Sounds like you have binary use/no-use variables for each drug and for many drugs also QF information. LCA can handle within-class correlations, although with binary variables it is hard to estimate a model where there are many of these; it is easier with continuous outcomes.

I wonder if a 2-part mixture model is relevant here; this is often useful with strong floor effects (many zeros). In your context 2-part modeling would consider - for each drug - a variable that has one binary part indicating if the drug is used and another continuous part indicating much it is used. For the second part you could multiply Q and F into a continuous amount variable. You can then have a mixture model for each of the 2 parts analyzed simultaneously. The 2 parts are typically strongly correlated. This modeling can be done in Mplus and we have some positive experiences with it.
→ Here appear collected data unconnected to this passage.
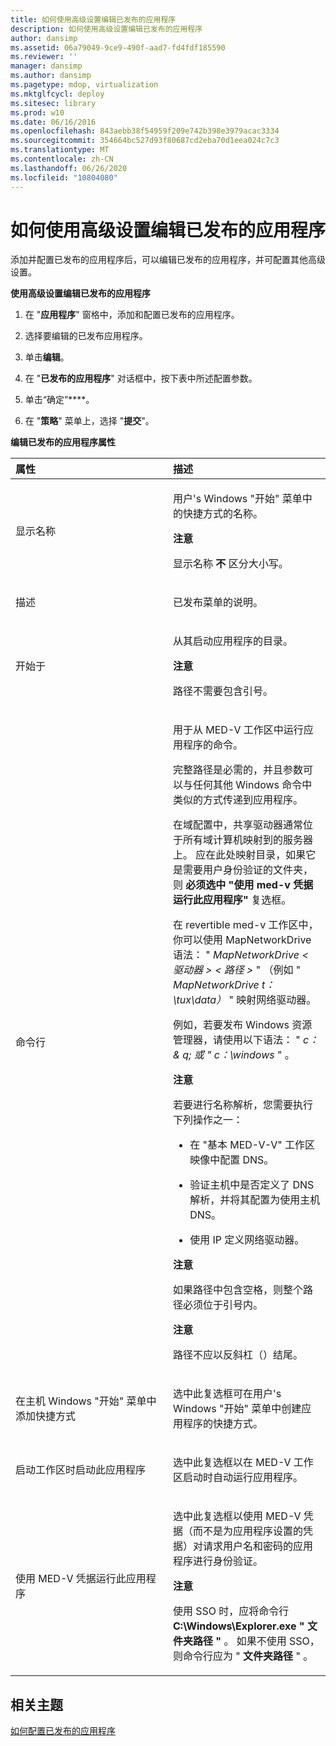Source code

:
 ```yaml
---
title: 如何使用高级设置编辑已发布的应用程序
description: 如何使用高级设置编辑已发布的应用程序
author: dansimp
ms.assetid: 06a79049-9ce9-490f-aad7-fd4fdf185590
ms.reviewer: ''
manager: dansimp
ms.author: dansimp
ms.pagetype: mdop, virtualization
ms.mktglfcycl: deploy
ms.sitesec: library
ms.prod: w10
ms.date: 06/16/2016
ms.openlocfilehash: 843aebb38f54959f209e742b398e3979acac3334
ms.sourcegitcommit: 354664bc527d93f80687cd2eba70d1eea024c7c3
ms.translationtype: MT
ms.contentlocale: zh-CN
ms.lasthandoff: 06/26/2020
ms.locfileid: "10804080"
---
```

# 如何使用高级设置编辑已发布的应用程序


添加并配置已发布的应用程序后，可以编辑已发布的应用程序，并可配置其他高级设置。

**使用高级设置编辑已发布的应用程序**

1.  在 "**应用程序**" 窗格中，添加和配置已发布的应用程序。

2.  选择要编辑的已发布应用程序。

3.  单击**编辑**。

4.  在 "**已发布的应用程序**" 对话框中，按下表中所述配置参数。

5.  单击“确定”****。

6.  在 "**策略**" 菜单上，选择 "**提交**"。

**编辑已发布的应用程序属性**

<table>
<colgroup>
<col width="50%" />
<col width="50%" />
</colgroup>
<thead>
<tr class="header">
<th align="left">属性</th>
<th align="left">描述</th>
</tr>
</thead>
<tbody>
<tr class="odd">
<td align="left"><p>显示名称</p></td>
<td align="left"><p>用户&#39;s Windows "开始" 菜单中的快捷方式的名称。</p>
<div class="alert">
<strong>注意</strong><br/><p>显示名称 <strong> 不 </strong> 区分大小写。</p>
</div>
<div>

</div></td>
</tr>
<tr class="even">
<td align="left"><p>描述</p></td>
<td align="left"><p>已发布菜单的说明。</p></td>
</tr>
<tr class="odd">
<td align="left"><p>开始于</p></td>
<td align="left"><p>从其启动应用程序的目录。</p>
<div class="alert">
<strong>注意</strong><br/><p>路径不需要包含引号。</p>
</div>
<div>

</div></td>
</tr>
<tr class="even">
<td align="left"><p>命令行</p></td>
<td align="left"><p>用于从 MED-V 工作区中运行应用程序的命令。</p>
<p>完整路径是必需的，并且参数可以与任何其他 Windows 命令中类似的方式传递到应用程序。</p>
<p>在域配置中，共享驱动器通常位于所有域计算机映射到的服务器上。 应在此处映射目录，如果它是需要用户身份验证的文件夹，则 <strong> 必须选中 "使用 med-v 凭据运行此应用程序" </strong> 复选框。</p>
<p>在 revertible med-v 工作区中，你可以使用 MapNetworkDrive 语法： &quot; <em> MapNetworkDrive &lt; 驱动器 &gt; &lt; 路径 &gt; </em> &quot; （例如 &quot; <em> MapNetworkDrive t： \tux\data） </em> &quot; 映射网络驱动器。</p>
<p>例如，若要发布 Windows 资源管理器，请使用以下语法： &quot; <em> c： &amp; q; 或 &quot; c：\windows </em> &quot; 。</p>
<div class="alert">
<strong>注意</strong><br/><p>若要进行名称解析，您需要执行下列操作之一：</p>
</div>
<div>

</div>
<ul>
<li><p>在 "基本 MED-V-V" 工作区映像中配置 DNS。</p></li>
<li><p>验证主机中是否定义了 DNS 解析，并将其配置为使用主机 DNS。</p></li>
<li><p>使用 IP 定义网络驱动器。</p></li>
</ul>
<div class="alert">
<strong>注意</strong><br/><p>如果路径中包含空格，则整个路径必须位于引号内。</p>
</div>
<div>

</div>
<div class="alert">
<strong>注意</strong><br/><p>路径不应以反斜杠（）结尾。</p>
</div>
<div>

</div></td>
</tr>
<tr class="odd">
<td align="left"><p>在主机 Windows "开始" 菜单中添加快捷方式</p></td>
<td align="left"><p>选中此复选框可在用户&#39;s Windows "开始" 菜单中创建应用程序的快捷方式。</p></td>
</tr>
<tr class="even">
<td align="left"><p>启动工作区时启动此应用程序</p></td>
<td align="left"><p>选中此复选框以在 MED-V 工作区启动时自动运行应用程序。</p></td>
</tr>
<tr class="odd">
<td align="left"><p>使用 MED-V 凭据运行此应用程序</p></td>
<td align="left"><p>选中此复选框以使用 MED-V 凭据（而不是为应用程序设置的凭据）对请求用户名和密码的应用程序进行身份验证。</p>
<div class="alert">
<strong>注意</strong><br/><p>使用 SSO 时，应将命令行 <strong>C:\Windows\Explorer.exe &quot; 文件夹路径 &quot; </strong> 。 如果不使用 SSO，则命令行应为 &quot; <strong> 文件夹路径 </strong> &quot; 。</p>
</div>
<div>

</div></td>
</tr>
</tbody>
</table>



## 相关主题


[如何配置已发布的应用程序](how-to-configure-published-applicationsmedvv2.md)









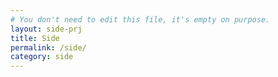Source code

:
 ```yaml
---
# You don't need to edit this file, it's empty on purpose.
layout: side-prj
title: Side
permalink: /side/
category: side
---
```


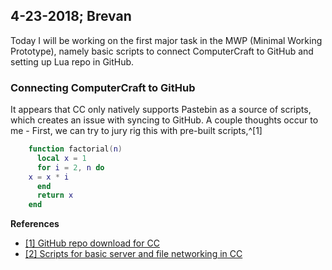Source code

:  4-23-2018; Brevan
 -
 
Today I will be working on the first major task in the MWP (Minimal Working Prototype), namely basic scripts to connect ComputerCraft to GitHub and setting up Lua repo in GitHub.

### Connecting ComputerCraft to GitHub
It appears that CC only natively supports Pastebin as a source of scripts, which creates an issue with syncing to GitHub. A couple thoughts occur to me - First, we can try to jury rig this with pre-built scripts,^[1]
```lua
    function factorial(n)
	  local x = 1
	  for i = 2, n do
    x = x * i
	  end
	  return x
	end
```

**References**
- [[1] GitHub repo download for CC](http://www.computercraft.info/forums2/index.php?/topic/4072-github-repository-downloader/)
- [[2] Scripts for basic server and file networking in CC](https://github.com/lyqyd/ComputerCraft-LyqydNet)

<!--stackedit_data:
eyJoaXN0b3J5IjpbMjA3NzYzNjA5NSwzNjY3NjQ4NzYsLTEwMj
E4NjU4NzUsLTExMTY4NTg2MiwtMjA3NDU4MTk1N119
-->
Tom Hildebrandt posted on Monday, December 27, 2004 - 5:35 pm

Thank you Dr. Muthen for the suggestion. Let me give you a bit more detail to make sure that this would work. The data is as follows:

3 steroids taken orally (binary use/no use for each drug)
Quantity of oral steroids
Frequency of oral steroids

7 steroids taken through injection (binary use/no use for each drug)
Quantity of injectible steroids (continuous)
Frequency of injectible steroids (continous)
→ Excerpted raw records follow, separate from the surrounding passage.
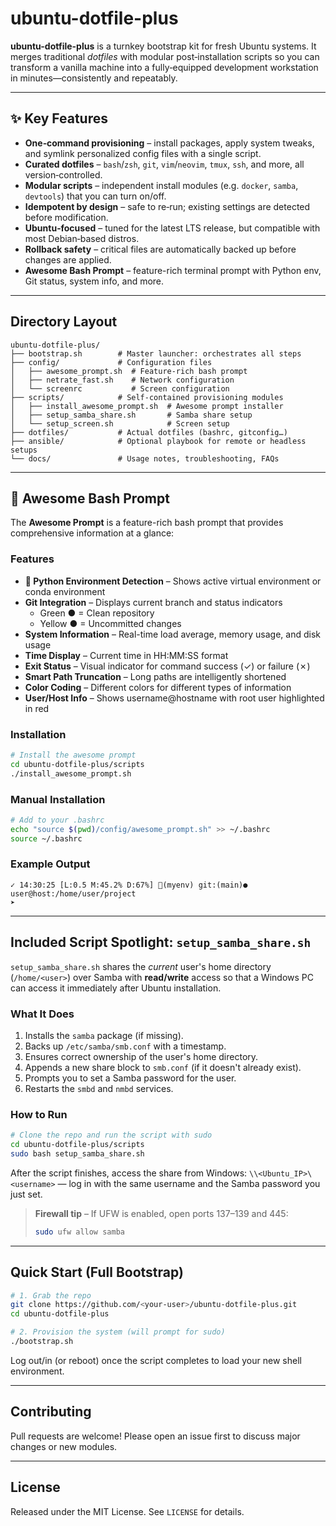 # ubuntu-dotfile-plus

**ubuntu-dotfile-plus** is a turnkey bootstrap kit for fresh Ubuntu systems. It merges traditional *dotfiles* with modular post‑installation scripts so you can transform a vanilla machine into a fully‑equipped development workstation in minutes—consistently and repeatably.

---

## ✨ Key Features

* **One‑command provisioning** – install packages, apply system tweaks, and symlink personalized config files with a single script.
* **Curated dotfiles** – `bash`/`zsh`, `git`, `vim`/`neovim`, `tmux`, `ssh`, and more, all version‑controlled.
* **Modular scripts** – independent install modules (e.g. `docker`, `samba`, `devtools`) that you can turn on/off.
* **Idempotent by design** – safe to re‑run; existing settings are detected before modification.
* **Ubuntu‑focused** – tuned for the latest LTS release, but compatible with most Debian‑based distros.
* **Rollback safety** – critical files are automatically backed up before changes are applied.
* **Awesome Bash Prompt** – feature-rich terminal prompt with Python env, Git status, system info, and more.

---

## Directory Layout

```text
ubuntu-dotfile-plus/
├── bootstrap.sh        # Master launcher: orchestrates all steps
├── config/             # Configuration files
│   ├── awesome_prompt.sh  # Feature-rich bash prompt
│   ├── netrate_fast.sh    # Network configuration
│   └── screenrc           # Screen configuration
├── scripts/            # Self‑contained provisioning modules
│   ├── install_awesome_prompt.sh  # Awesome prompt installer
│   ├── setup_samba_share.sh       # Samba share setup
│   └── setup_screen.sh            # Screen setup
├── dotfiles/           # Actual dotfiles (bashrc, gitconfig…)
├── ansible/            # Optional playbook for remote or headless setups
└── docs/               # Usage notes, troubleshooting, FAQs
```

---

## 🚀 Awesome Bash Prompt

The **Awesome Prompt** is a feature-rich bash prompt that provides comprehensive information at a glance:

### Features

* **🐍 Python Environment Detection** – Shows active virtual environment or conda environment
* **Git Integration** – Displays current branch and status indicators
  * Green ● = Clean repository
  * Yellow ● = Uncommitted changes
* **System Information** – Real-time load average, memory usage, and disk usage
* **Time Display** – Current time in HH:MM:SS format
* **Exit Status** – Visual indicator for command success (✓) or failure (✗)
* **Smart Path Truncation** – Long paths are intelligently shortened
* **Color Coding** – Different colors for different types of information
* **User/Host Info** – Shows username@hostname with root user highlighted in red

### Installation

```bash
# Install the awesome prompt
cd ubuntu-dotfile-plus/scripts
./install_awesome_prompt.sh
```

### Manual Installation

```bash
# Add to your .bashrc
echo "source $(pwd)/config/awesome_prompt.sh" >> ~/.bashrc
source ~/.bashrc
```

### Example Output

```
✓ 14:30:25 [L:0.5 M:45.2% D:67%] 🐍(myenv) git:(main)● user@host:/home/user/project
➤ 
```

---

## Included Script Spotlight: `setup_samba_share.sh`

`setup_samba_share.sh` shares the *current* user's home directory (`/home/<user>`) over Samba with **read/write** access so that a Windows PC can access it immediately after Ubuntu installation.

### What It Does

1. Installs the `samba` package (if missing).
2. Backs up `/etc/samba/smb.conf` with a timestamp.
3. Ensures correct ownership of the user's home directory.
4. Appends a new share block to `smb.conf` (if it doesn't already exist).
5. Prompts you to set a Samba password for the user.
6. Restarts the `smbd` and `nmbd` services.

### How to Run

```bash
# Clone the repo and run the script with sudo
cd ubuntu-dotfile-plus/scripts
sudo bash setup_samba_share.sh
```

After the script finishes, access the share from Windows:
`\\<Ubuntu_IP>\<username>` — log in with the same username and the Samba password you just set.

> **Firewall tip** – If UFW is enabled, open ports 137–139 and 445:
>
> ```bash
> sudo ufw allow samba
> ```

---

## Quick Start (Full Bootstrap)

```bash
# 1. Grab the repo
git clone https://github.com/<your‑user>/ubuntu-dotfile-plus.git
cd ubuntu-dotfile-plus

# 2. Provision the system (will prompt for sudo)
./bootstrap.sh
```

Log out/in (or reboot) once the script completes to load your new shell environment.

---

## Contributing

Pull requests are welcome! Please open an issue first to discuss major changes or new modules.

---

## License

Released under the MIT License. See `LICENSE` for details.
1 over the counter fat burning drug (binary use/no use)
Quantity of OTC fat burner (continuous)
Frequency of OTC fat burner (continuous)

3 illegal fat burning drugs (binary use/no use for each drug)
Quantity of each fat burning drug (continuous)
Frequency of all illegal fat burning drugs (continuous)

It seems as though this data would make the 2-part mixture model a bit more complicated as we don't have Q and F for each individual drug. Would the 2-part mixture model still be possible and could you suggest an example?
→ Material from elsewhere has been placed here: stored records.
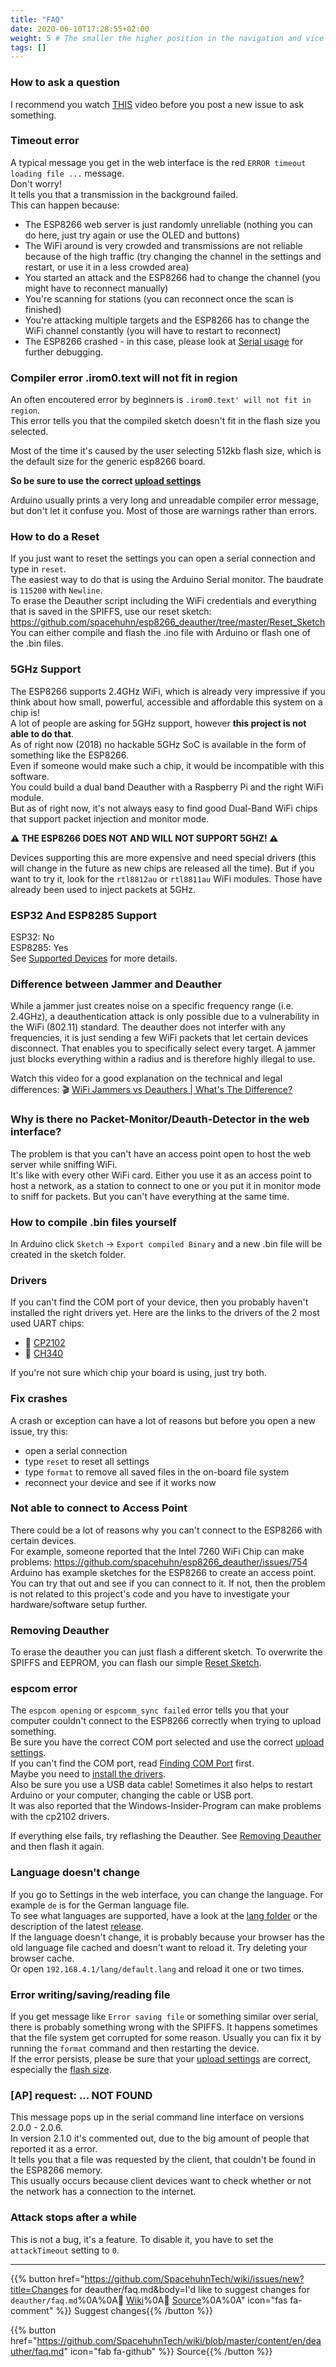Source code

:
 ```yaml
---
title: "FAQ"
date: 2020-06-10T17:28:55+02:00
weight: 5 # The smaller the higher position in the navigation and vice versa
tags: []
---
```


### How to ask a question
I recommend you watch [THIS](https://www.youtube.com/watch?v=53zkBvL4ZB4) video before you post a new issue to ask something.  

### Timeout error
A typical message you get in the web interface is the red `ERROR timeout loading file ...` message.  
Don't worry!  
It tells you that a transmission in the background failed.  
This can happen because: 
- The ESP8266 web server is just randomly unreliable (nothing you can do here, just try again or use the OLED and buttons)
- The WiFi around is very crowded and transmissions are not reliable because of the high traffic (try changing the channel in the settings and restart, or use it in a less crowded area)
- You started an attack and the ESP8266 had to change the channel (you might have to reconnect manually)
- You're scanning for stations (you can reconnect once the scan is finished)
- You're attacking multiple targets and the ESP8266 has to change the WiFi channel constantly (you will have to restart to reconnect)
- The ESP8266 crashed - in this case, please look at [Serial usage](https://github.com/spacehuhn/esp8266_deauther/wiki/Serial) for further debugging.

### Compiler error .irom0.text will not fit in region
An often encoutered error by beginners is `.irom0.text' will not fit in region`.  
This error tells you that the compiled sketch doesn't fit in the flash size you selected.  

Most of the time it's caused by the user selecting 512kb flash size, which is the default size for the generic esp8266 board.  

**So be sure to use the correct [upload settings](https://github.com/spacehuhn/esp8266_deauther/wiki/Installation#upload-settings)**  

Arduino usually prints a very long and unreadable compiler error message, but don't let it confuse you. Most of those are warnings rather than errors.

### How to do a Reset
If you just want to reset the settings you can open a serial connection and type in `reset`.  
The easiest way to do that is using the Arduino Serial monitor. The baudrate is `115200` with `Newline`.  
To erase the Deauther script including the WiFi credentials and everything that is saved in the SPIFFS, use our reset sketch:
https://github.com/spacehuhn/esp8266_deauther/tree/master/Reset_Sketch  
You can either compile and flash the .ino file with Arduino or flash one of the .bin files.  

### 5GHz Support
The ESP8266 supports 2.4GHz WiFi, which is already very impressive if you think about how small, powerful, accessible and affordable this system on a chip is!  
A lot of people are asking for 5GHz support, however **this project is not able to do that**.  
As of right now (2018) no hackable 5GHz SoC is available in the form of something like the ESP8266.  
Even if someone would make such a chip, it would be incompatible with this software.  
You could build a dual band Deauther with a Raspberry Pi and the right WiFi module.  
But as of right now, it's not always easy to find good Dual-Band WiFi chips that support packet injection and monitor mode.

**⚠️ THE ESP8266 DOES NOT AND WILL NOT SUPPORT 5GHZ! ⚠️**

Devices supporting this are more expensive and need special drivers (this will change in the future as new chips are released all the time).
But if you want to try it, look for the `rtl8812au` or `rtl8811au` WiFi modules. Those have already been used to inject packets at 5GHz.  

### ESP32 And ESP8285 Support
ESP32: No  
ESP8285: Yes  
See [Supported Devices](https://github.com/spacehuhn/esp8266_deauther/wiki/Supported-Devices) for more details.  

### Difference between Jammer and Deauther
While a jammer just creates noise on a specific frequency range (i.e. 2.4GHz), a deauthentication attack is only possible due to a vulnerability in the WiFi (802.11) standard. The deauther does not interfer with any frequencies, it is just sending a few WiFi packets that let certain devices disconnect. That enables you to specifically select every target. A jammer just blocks everything within a radius and is therefore highly illegal to use.

Watch this video for a good explanation on the technical and legal differences: 🎬 [WiFi Jammers vs Deauthers | What's The Difference?](https://www.youtube.com/watch?v=6m2vY2HXU60)  

### Why is there no Packet-Monitor/Deauth-Detector in the web interface?
The problem is that you can't have an access point open to host the web server while sniffing WiFi.  
It's like with every other WiFi card. Either you use it as an access point to host a network, as a station to connect to one or you put it in monitor mode to sniff for packets. But you can't have everything at the same time.  

### How to compile .bin files yourself
In Arduino click `Sketch` -> `Export compiled Binary` and a new .bin file will be created in the sketch folder.

### Drivers
If you can't find the COM port of your device, then you probably haven't installed the right drivers yet.
Here are the links to the drivers of the 2 most used UART chips:
- 💾 [CP2102](https://www.silabs.com/products/development-tools/software/usb-to-uart-bridge-vcp-drivers)
- 💾 [CH340](https://sparks.gogo.co.nz/ch340.html)

If you're not sure which chip your board is using, just try both.

### Fix crashes
A crash or exception can have a lot of reasons but before you open a new issue, try this:  
- open a serial connection
- type `reset` to reset all settings
- type `format` to remove all saved files in the on-board file system
- reconnect your device and see if it works now

### Not able to connect to Access Point
There could be a lot of reasons why you can't connect to the ESP8266 with certain devices.  
For example, someone reported that the Intel 7260 WiFi Chip can make problems: https://github.com/spacehuhn/esp8266_deauther/issues/754  
Arduino has example sketches for the ESP8266 to create an access point. You can try that out and see if you can connect to it. If not, then the problem is not related to this project's code and you have to investigate your hardware/software setup further.  

### Removing Deauther
To erase the deauther you can just flash a different sketch. To overwrite the SPIFFS and EEPROM, you can flash our simple [Reset Sketch](https://github.com/spacehuhn/esp8266_deauther/tree/master/Reset_Sketch).  

### espcom error
The `espcom opening` or `espcomm_sync failed` error tells you that your computer couldn't connect to the ESP8266 correctly when trying to upload something.  
Be sure you have the correct COM port selected and use the correct [upload settings](#upload-settings).  
If you can't find the COM port, read [Finding COM Port](#finding-com-port) first.  
Maybe you need to [install the drivers](#drivers).  
Also be sure you use a USB data cable! Sometimes it also helps to restart Arduino or your computer, changing the cable or USB port.  
It was also reported that the Windows-Insider-Program can make problems with the cp2102 drivers.  

If everything else fails, try reflashing the Deauther. See [Removing Deauther](#removing-deauther) and then flash it again.  

### Language doesn't change
If you go to Settings in the web interface, you can change the language. For example `de` is for the German language file.  
To see what languages are supported, have a look at the [lang folder](https://github.com/spacehuhn/esp8266_deauther/tree/master/web_interface/lang) or the description of the latest [release](https://github.com/spacehuhn/esp8266_deauther/releases).  
If the language doesn't change, it is probably because your browser has the old language file cached and doesn't want to reload it. Try deleting your browser cache.  
Or open `192.168.4.1/lang/default.lang` and reload it one or two times.  

### Error writing/saving/reading file
If you get message like `Error saving file` or something similar over serial, there is probably something wrong with the SPIFFS. It happens sometimes that the file system get corrupted for some reason. Usually you can fix it by running the `format` command and then restarting the device.  
If the error persists, please be sure that your [upload settings](https://github.com/spacehuhn/esp8266_deauther/wiki/Installation#upload-settings) are correct, especially the [flash size](https://github.com/spacehuhn/esp8266_deauther/wiki/Installation#flash-size).  

### [AP] request: ... NOT FOUND
This message pops up in the serial command line interface on versions 2.0.0 - 2.0.6.  
In version 2.1.0 it's commented out, due to the big amount of people that reported it as a error.  
It tells you that a file was requested by the client, that couldn't be found in the ESP8266 memory.  
This usually occurs because client devices want to check whether or not the network has a connection to the internet.  

### Attack stops after a while
This is not a bug, it's a feature. To disable it, you have to set the `attackTimeout` setting to `0`.  


---

{{% button href="https://github.com/SpacehuhnTech/wiki/issues/new?title=Changes for deauther/faq.md&body=I'd like to suggest changes for `deauther/faq.md`%0A%0A:link: [Wiki](https://spacehuhn.wiki/deauther/faq)%0A:link: [Source](https://github.com/SpacehuhnTech/wiki/blob/master/content/en/deauther/faq.md)%0A%0A<!-- Describe your desired changes -->" icon="fas fa-comment" %}}&nbsp;Suggest changes{{% /button %}}

{{% button href="https://github.com/SpacehuhnTech/wiki/blob/master/content/en/deauther/faq.md" icon="fab fa-github" %}}&nbsp;Source{{% /button %}}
bmuthen posted on Monday, December 27, 2004 - 5:46 pm

That data structure makes it more complex. I wouldn't throw all the variables in one LCA analysis, 2-part or not. You can always simplify. One way is to analyze only the 14 binary variables by LCA; that can be informative in itself. Another is to do 2-part LCA with 4 variables, where the binary variable is "any oral", any injection, any legal fat burning, and any illegal fat burning.

Tom Hildebrandt posted on Thursday, December 30, 2004 - 3:30 pm

Thank you for the advice again. I have run the 14 binary indicator LCA and am happy with the results. I wanted to try the 2-part mixture model as you suggested though, to see if adding the quantity and frequency variables add interesting information. Is there an example that you could recomend?

Also, would it be possible to allow Q and F to correlate within class using this model instead of combining them into a single variable? I believe that there are those who use have a High Q and Low F, High Q and High F, Low Q and High F, Low Q and Low F for each of these drugs and think that creating a combined QxF variable would mask these groups.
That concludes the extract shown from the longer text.